To eliminate bed bugs, you can begin by implementing a series of measures within your own home:
- Wash bedding, curtains and clothes in hot water, and dry them on the highest drying temperature. Place shoes and other unwashable items in the dryer, and run it on high heat for 30 minutes or more.
- Use a stiff brush to scrub the layers of the mattress to remove bed bugs and their eggs before vacuuming.
- Vacuum your bed and the surrounding area daily, including the windows. Next, place the vacuum cleaner bag in a plastic bag and place it in the trash outside immediately.
- Place a tightly woven, zippered cover over your mattress and box spring to prevent bedbugs from entering or escaping. Bed bugs can live for several months without feeding. So keep the cover on your mattress for at least a year.

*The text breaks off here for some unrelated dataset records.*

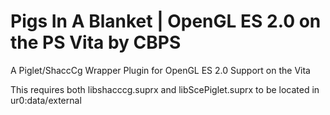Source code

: # Pigs In A Blanket | OpenGL ES 2.0 on the PS Vita by CBPS
A Piglet/ShaccCg Wrapper Plugin for OpenGL ES 2.0 Support on the Vita

This requires both libshacccg.suprx and libScePiglet.suprx to be located in ur0:data/external
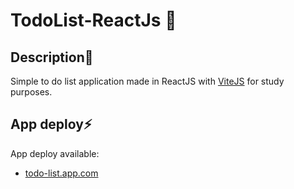 # TodoList-ReactJs 📝

## Description🔎
Simple to do list application made in ReactJS with [ViteJS](https://vitejs.dev) for study purposes.

## App deploy⚡
App deploy available: 
- [todo-list.app.com](https://todo-list-react-js-pearl.vercel.app)
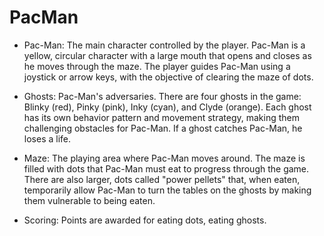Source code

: # PacMan

* Pac-Man: The main character controlled by the player. Pac-Man is a yellow, circular character with a large mouth that opens and closes as he moves through the maze. The player guides Pac-Man using a joystick or arrow keys, with the objective of clearing the maze of dots.

* Ghosts: Pac-Man's adversaries. There are four ghosts in the game: Blinky (red), Pinky (pink), Inky (cyan), and Clyde (orange). Each ghost has its own behavior pattern and movement strategy, making them challenging obstacles for Pac-Man. If a ghost catches Pac-Man, he loses a life.

* Maze: The playing area where Pac-Man moves around. The maze is filled with dots that Pac-Man must eat to progress through the game. There are also larger, dots called "power pellets" that, when eaten, temporarily allow Pac-Man to turn the tables on the ghosts by making them vulnerable to being eaten.

* Scoring: Points are awarded for eating dots, eating ghosts.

- Repair cracks in plaster, and paste peeling wallpaper to eliminate places where bed bugs can hide.
- Get rid of the clutter around your bed, and move your bed away from walls and other furniture.
- If you live somewhere hot, you can put your items in a sealed bag and leave them in your car to warm up in the sun.
- If your mattress is infested, you may want to get a new one. But first, take the above precautions for the rest of your home so bed bugs don’t get on your new mattress.
Getting rid of bed bugs often requires chemical treatments. Make sure you use only approved insecticides whose labels indicate they are intended for bed bug control.
Do not treat mattresses and bedding unless the label specifically states that it can be used on bedding, and never apply it to your body.
How to prevent bedbugs
Some ways to stop bed bugs (and their bites) include:
- Use a protective cover on the mattress
- Reduce clutter in your bedroom so bed bugs don’t have many places to hide.
- Vacuum regularly, including your mattress, carpets, curtains and upholstered furniture.
- When you stay away from home, place your bag on a suitcase stand, dresser, or table instead of the bed or floor. When you get home, wash all your trip clothes and dry them in a hot dryer.
- Wear long-sleeved pajamas and long pants to protect your skin from bites.
- Inspect used upholstered furniture carefully before bringing it inside.
- Avoid used mattresses and bedding
- Use plastic bags to hold your clothes and linens while using shared laundry facilities. Bring clean clothes home to fold, if possible.
- If you live in a multi-unit building, install screens under your doors and seal cracks around the panels.
When do you see a doctor?
If you have symptoms other than itching, such as blisters, or you think you may have an allergic reaction, contact your doctor.